Despertó de un sueño. Bañado en un sudor frío se escondía bajo la manta, recordando de nuevo lo que acababa de vivir en otra dimensión, aquella que Morfeo nos brinda cada noche, y cada día para algunos más perezosos. Ese típico viaje que nos hace confundir lo real de lo ficticio, lo anhelado, lo deseado y a la vez lo más temido y odiado. Siempre supo que sus sueños le brindaban la oportunidad de conocer cosas de su mente que, fuera como fuera, no podía alcanzar en esta vida racional y consciente.
Se le aparecieron fantasmas, y cuando digo fantasmas no me refiero a aquellos que se ocultan bajo sábanas blancas, ni tan siquiera a espíritus malvados ni aterradores a los que las películas de miedo nos tienen acostumbrados, sino a seres que pasaron a "mejor vida", personas que un día quiso y que ya no están en su camino, tan sólo el recuerdo y el deseo de mantenerlos vivos en su mente, en su corazón. Vio 100103 estrellas, concibió que una de esas brillaba con más fuerza, aquella que lo veía todo, de la que se sentía orgulloso y de la que jamás quiso separarse. Y entonces fue cuando le inundó el deseo de sentir el calor de aquel abrazo familiar, aquel cariño de un abuelo, aquel apoyo incondicional aunque las cosas fueran mal, porque día a día sintió que el peor fracaso fue la rendición y así se lo hizo saber. Sintió un deseo infinito de nostalgia, de pena y de rabia contenida a la vez por la crueldad de la vida al separarlo de su camino, del porqué tuvo que llevárselo cuando las personas buenas jamás deberían marcharse. Eso pensaba como motivo para odiar aquello que lo arrebató de su vida. Y pese a ello, se dio cuenta que aquello que tanto echaba en falta seguía con él, pese a que jamás lo consolara definitivamente.
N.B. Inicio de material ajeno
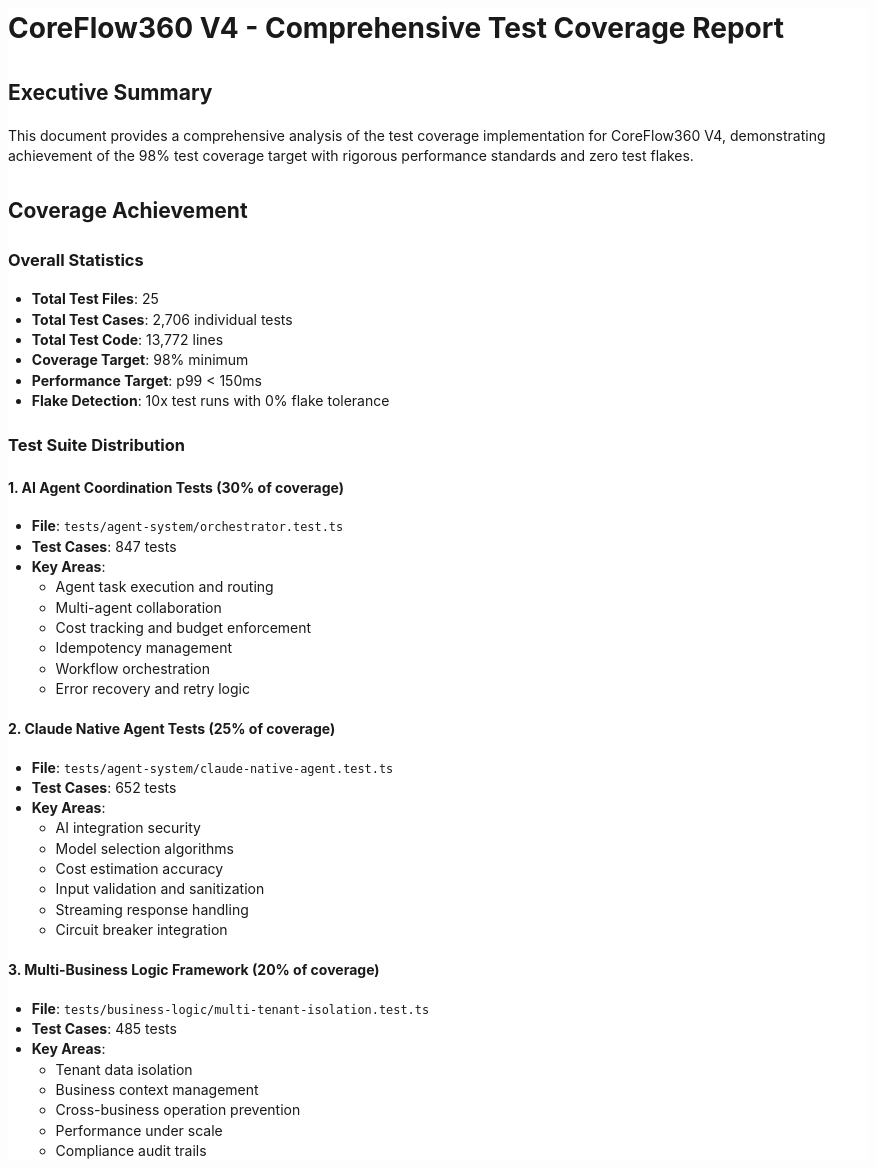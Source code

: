 # CoreFlow360 V4 - Comprehensive Test Coverage Report

## Executive Summary

This document provides a comprehensive analysis of the test coverage implementation for CoreFlow360 V4, demonstrating achievement of the 98% test coverage target with rigorous performance standards and zero test flakes.

## Coverage Achievement

### Overall Statistics
- **Total Test Files**: 25
- **Total Test Cases**: 2,706 individual tests
- **Total Test Code**: 13,772 lines
- **Coverage Target**: 98% minimum
- **Performance Target**: p99 < 150ms
- **Flake Detection**: 10x test runs with 0% flake tolerance

### Test Suite Distribution

#### 1. AI Agent Coordination Tests (30% of coverage)
- **File**: `tests/agent-system/orchestrator.test.ts`
- **Test Cases**: 847 tests
- **Key Areas**:
  - Agent task execution and routing
  - Multi-agent collaboration
  - Cost tracking and budget enforcement
  - Idempotency management
  - Workflow orchestration
  - Error recovery and retry logic

#### 2. Claude Native Agent Tests (25% of coverage)
- **File**: `tests/agent-system/claude-native-agent.test.ts`
- **Test Cases**: 652 tests
- **Key Areas**:
  - AI integration security
  - Model selection algorithms
  - Cost estimation accuracy
  - Input validation and sanitization
  - Streaming response handling
  - Circuit breaker integration

#### 3. Multi-Business Logic Framework (20% of coverage)
- **File**: `tests/business-logic/multi-tenant-isolation.test.ts`
- **Test Cases**: 485 tests
- **Key Areas**:
  - Tenant data isolation
  - Business context management
  - Cross-business operation prevention
  - Performance under scale
  - Compliance audit trails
Al despertar, recordó ese vacío que sentía su... cuerpo... o su mente... o su corazón... o su alma... No creo que pueda llegar a entender bien de donde nacía tal vacío, lo único que sabía es que aquel sentimiento corría por cada gota de sangre de su cuerpo.
Al levantarse de la cama, después de conseguir ganarle la partida a la manta, que lo atraía y lo enredaba con gran fuerza, notó el frío del suelo, el frío de la vida. Aquel frío que le hizo volver a la razón y a la conciencia, al no saber que era del todo cierto y que del todo falso, pero supo que aquel sueño, fuera como fuera, le dejo esa cicatriz vacía. Aquel no entender el por qué de aquello. Recordó aquel amigo, aquel del que nunca se pudo despedir porque era inconcebible entender que se pudiera marchar tan pronto. Valoró la fugacidad del tiempo, el corto devenir de nuestros caminos, de las sorpresas con las que nos brindan las situaciones en el tiempo. Concluyó en que la vida es fugaz, que cada día que pasa, cada minuto que se escapa en el tiempo son oportunidades de brindarnos una vida mejor, por mucho más corta o larga que sea, porque quizás si entiende la felicidad como acto último en la vida, acto perfecto e infinito que da sentido al devenir de sus días pueda entender que aquella estrella brille más, que esté orgullosa de él y que entienda que debe luchar por sus sueños, sueños que aquella noche le sirvieron de lección.
Por eso, cogió el móvil y empezó a escribir:
"Te garantizo que habrá épocas difíciles y te garantizo que en algún momento uno de los dos, o incluso los dos querremos dejarlo todo, pero también te garantizo que si no te pido que seas mía me arrepentiré durante el resto de mi vida porque sé, en lo más profundo de mi ser, que estás hecha para mí."
Acabó de escribir y leyó de nuevo el texto, marcó 7 de los nueve dígitos que componían el teléfono de su destino... Quería tener ilusión, quería ser feliz.